You certainly can't make $(a_n)$ be strictly monotonic, since that would mean that $a_n\geq a_0+n$ for all $n$. So, for instance, if $k_n=\lfloor\sqrt{n}\rfloor$ we cannot choose any such $a_n$, since for any value of $a_0$ we have $k_n<a_0+n$ for all sufficiently large $n$.
The non-strict case is much more subtle. First, the answer is no for some choices of ultrafilter. Consider a sequence $k_n$ defined as follows.

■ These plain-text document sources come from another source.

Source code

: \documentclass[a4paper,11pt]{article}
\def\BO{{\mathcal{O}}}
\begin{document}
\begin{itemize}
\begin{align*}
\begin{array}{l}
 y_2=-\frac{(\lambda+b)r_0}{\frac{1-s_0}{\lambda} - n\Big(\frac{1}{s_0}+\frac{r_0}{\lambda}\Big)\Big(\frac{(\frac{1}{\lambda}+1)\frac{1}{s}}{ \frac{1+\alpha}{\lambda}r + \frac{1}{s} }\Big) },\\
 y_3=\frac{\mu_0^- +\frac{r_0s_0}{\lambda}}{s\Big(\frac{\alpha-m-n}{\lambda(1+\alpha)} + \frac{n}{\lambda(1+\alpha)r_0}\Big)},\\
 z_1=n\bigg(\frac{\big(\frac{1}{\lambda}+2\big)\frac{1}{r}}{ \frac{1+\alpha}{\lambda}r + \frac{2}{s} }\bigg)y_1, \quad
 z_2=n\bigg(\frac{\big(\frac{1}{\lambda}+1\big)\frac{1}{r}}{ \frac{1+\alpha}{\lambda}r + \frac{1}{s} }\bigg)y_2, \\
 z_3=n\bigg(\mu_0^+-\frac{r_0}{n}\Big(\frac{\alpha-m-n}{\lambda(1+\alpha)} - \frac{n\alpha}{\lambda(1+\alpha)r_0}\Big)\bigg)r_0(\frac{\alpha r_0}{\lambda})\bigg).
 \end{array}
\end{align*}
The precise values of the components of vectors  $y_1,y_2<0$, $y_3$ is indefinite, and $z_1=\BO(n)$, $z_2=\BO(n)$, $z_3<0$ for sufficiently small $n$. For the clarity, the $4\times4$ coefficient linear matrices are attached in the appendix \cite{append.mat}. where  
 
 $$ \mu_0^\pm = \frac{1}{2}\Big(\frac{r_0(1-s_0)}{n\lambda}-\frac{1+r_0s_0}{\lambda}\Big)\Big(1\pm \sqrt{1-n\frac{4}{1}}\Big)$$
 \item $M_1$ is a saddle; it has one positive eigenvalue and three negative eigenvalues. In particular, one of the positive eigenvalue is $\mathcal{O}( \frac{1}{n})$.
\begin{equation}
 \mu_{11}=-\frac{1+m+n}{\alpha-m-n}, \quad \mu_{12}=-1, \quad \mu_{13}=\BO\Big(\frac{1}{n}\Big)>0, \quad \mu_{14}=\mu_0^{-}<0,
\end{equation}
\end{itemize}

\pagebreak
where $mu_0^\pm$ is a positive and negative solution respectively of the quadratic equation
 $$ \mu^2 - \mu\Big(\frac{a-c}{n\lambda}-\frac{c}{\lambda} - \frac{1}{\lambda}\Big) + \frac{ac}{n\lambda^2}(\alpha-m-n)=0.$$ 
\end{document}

For $m^2<n\leq(m+1)^2$, $k_n$ goes through the integers from $m^2+1$ to $(m+1)^2$ in reverse order (so $k_{m^2+1}=(m+1)^2$, $k_{m^2+2}=(m+1)^2-1$, and so on). Let $S$ be the set of subsets of $\mathbb{N}$ on which this sequence $(k_n)$ is increasing. If $A\in S$, then $A$ contains at most one point in the interval $(m^2,(m+1)^2]$ for each $m$. Since the lengths of these intervals are unbounded, it follows that no finite union of sets in $S$ can cover all of $\mathbb{N}$. Thus the set of complements of elements of $S$ generate a proper filter on $\mathbb{N}$, which can be extended to an ultrafilter $\mathcal{F}$.
Now I claim that if we construct the hypernaturals using this ultrafilter $\mathcal{F}$, there is no increasing sequence which is equivalent to $(k_n)$. Indeed, by our choice of $\mathcal{F}$, if $a_n=k_n$ for all $n\in A$ for some $A\in\mathcal{F}$, then $k_n$ is not increasing on $A$ and hence $a_n$ cannot be increasing either. On the other hand, the sequence $(k_n)$ goes to $\infty$, so it must represent an unlimited hypernatural.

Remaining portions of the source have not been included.